=== Section Start ===
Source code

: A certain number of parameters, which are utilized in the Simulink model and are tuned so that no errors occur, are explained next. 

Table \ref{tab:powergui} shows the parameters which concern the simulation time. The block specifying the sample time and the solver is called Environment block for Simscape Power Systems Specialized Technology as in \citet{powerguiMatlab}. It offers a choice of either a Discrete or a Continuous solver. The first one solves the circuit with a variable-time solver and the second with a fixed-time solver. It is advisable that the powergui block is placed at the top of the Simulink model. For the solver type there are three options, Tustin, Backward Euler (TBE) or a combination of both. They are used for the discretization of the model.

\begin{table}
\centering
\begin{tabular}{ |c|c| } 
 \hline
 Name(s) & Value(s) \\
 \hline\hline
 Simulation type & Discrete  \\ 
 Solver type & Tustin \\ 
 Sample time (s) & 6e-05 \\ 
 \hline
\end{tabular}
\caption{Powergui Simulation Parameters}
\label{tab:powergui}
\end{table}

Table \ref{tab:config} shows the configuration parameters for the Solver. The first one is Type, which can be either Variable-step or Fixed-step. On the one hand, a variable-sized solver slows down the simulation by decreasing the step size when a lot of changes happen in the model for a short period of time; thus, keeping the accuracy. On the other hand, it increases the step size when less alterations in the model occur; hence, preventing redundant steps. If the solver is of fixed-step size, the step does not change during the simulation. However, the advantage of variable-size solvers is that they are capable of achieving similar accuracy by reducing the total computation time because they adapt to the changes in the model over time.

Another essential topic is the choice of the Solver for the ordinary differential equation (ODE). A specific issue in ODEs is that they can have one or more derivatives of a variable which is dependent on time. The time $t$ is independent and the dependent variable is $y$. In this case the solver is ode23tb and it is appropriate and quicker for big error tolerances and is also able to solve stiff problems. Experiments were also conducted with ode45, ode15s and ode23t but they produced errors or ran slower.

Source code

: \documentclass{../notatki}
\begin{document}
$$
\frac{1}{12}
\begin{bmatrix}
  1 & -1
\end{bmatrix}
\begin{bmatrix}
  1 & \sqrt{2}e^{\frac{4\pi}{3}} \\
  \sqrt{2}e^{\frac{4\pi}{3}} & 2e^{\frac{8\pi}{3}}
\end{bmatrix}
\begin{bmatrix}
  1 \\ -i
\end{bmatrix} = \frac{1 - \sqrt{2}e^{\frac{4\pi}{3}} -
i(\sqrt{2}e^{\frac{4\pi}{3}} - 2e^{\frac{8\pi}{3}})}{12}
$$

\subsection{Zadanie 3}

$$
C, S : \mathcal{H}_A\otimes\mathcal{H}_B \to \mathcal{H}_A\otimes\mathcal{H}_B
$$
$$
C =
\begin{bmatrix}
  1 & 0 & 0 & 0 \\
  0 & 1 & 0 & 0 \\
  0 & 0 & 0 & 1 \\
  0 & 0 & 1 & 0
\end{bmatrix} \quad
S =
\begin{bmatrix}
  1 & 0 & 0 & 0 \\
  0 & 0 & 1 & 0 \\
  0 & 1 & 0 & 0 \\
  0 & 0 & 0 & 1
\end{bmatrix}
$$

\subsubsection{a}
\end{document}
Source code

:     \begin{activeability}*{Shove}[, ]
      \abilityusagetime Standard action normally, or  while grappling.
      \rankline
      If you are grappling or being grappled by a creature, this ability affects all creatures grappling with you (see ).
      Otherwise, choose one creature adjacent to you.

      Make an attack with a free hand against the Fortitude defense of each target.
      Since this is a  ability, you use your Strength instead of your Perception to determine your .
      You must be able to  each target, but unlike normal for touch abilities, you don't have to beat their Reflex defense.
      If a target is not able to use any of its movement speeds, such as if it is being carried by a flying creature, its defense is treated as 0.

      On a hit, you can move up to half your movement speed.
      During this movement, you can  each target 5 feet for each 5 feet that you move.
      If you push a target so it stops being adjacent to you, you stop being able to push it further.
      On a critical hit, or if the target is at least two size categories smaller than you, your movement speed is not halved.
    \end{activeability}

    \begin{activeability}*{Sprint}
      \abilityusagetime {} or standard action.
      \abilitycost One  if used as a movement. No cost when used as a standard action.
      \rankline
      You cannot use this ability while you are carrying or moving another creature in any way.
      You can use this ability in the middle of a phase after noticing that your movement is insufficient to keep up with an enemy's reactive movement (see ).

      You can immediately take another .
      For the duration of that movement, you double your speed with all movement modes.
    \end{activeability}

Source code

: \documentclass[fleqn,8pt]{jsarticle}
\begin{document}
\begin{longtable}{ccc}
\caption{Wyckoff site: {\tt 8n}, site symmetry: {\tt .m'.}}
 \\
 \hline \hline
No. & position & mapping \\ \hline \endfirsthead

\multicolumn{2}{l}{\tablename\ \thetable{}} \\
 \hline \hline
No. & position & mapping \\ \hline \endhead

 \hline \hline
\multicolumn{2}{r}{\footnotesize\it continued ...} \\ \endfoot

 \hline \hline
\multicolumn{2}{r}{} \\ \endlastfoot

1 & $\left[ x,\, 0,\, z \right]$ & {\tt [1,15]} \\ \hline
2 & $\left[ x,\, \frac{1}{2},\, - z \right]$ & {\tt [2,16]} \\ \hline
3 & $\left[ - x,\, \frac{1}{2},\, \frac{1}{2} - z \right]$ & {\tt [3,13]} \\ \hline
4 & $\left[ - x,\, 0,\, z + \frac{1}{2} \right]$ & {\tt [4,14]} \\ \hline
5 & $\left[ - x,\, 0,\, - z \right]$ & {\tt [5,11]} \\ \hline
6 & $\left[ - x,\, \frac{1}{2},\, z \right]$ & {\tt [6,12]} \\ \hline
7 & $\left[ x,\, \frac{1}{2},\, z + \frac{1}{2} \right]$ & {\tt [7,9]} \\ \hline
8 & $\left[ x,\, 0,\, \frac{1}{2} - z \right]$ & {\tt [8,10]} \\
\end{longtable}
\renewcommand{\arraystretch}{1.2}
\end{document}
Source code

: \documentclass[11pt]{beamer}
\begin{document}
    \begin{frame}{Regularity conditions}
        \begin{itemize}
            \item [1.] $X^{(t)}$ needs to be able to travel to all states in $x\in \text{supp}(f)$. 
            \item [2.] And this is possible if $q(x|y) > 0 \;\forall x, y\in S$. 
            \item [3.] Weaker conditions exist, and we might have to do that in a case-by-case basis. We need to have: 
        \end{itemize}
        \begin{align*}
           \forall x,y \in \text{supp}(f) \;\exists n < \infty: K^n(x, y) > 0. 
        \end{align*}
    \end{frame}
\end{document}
=== Section End ===
Only one number is needed: please count the lines of the entries above in which the string "multicolumn" occurs.

3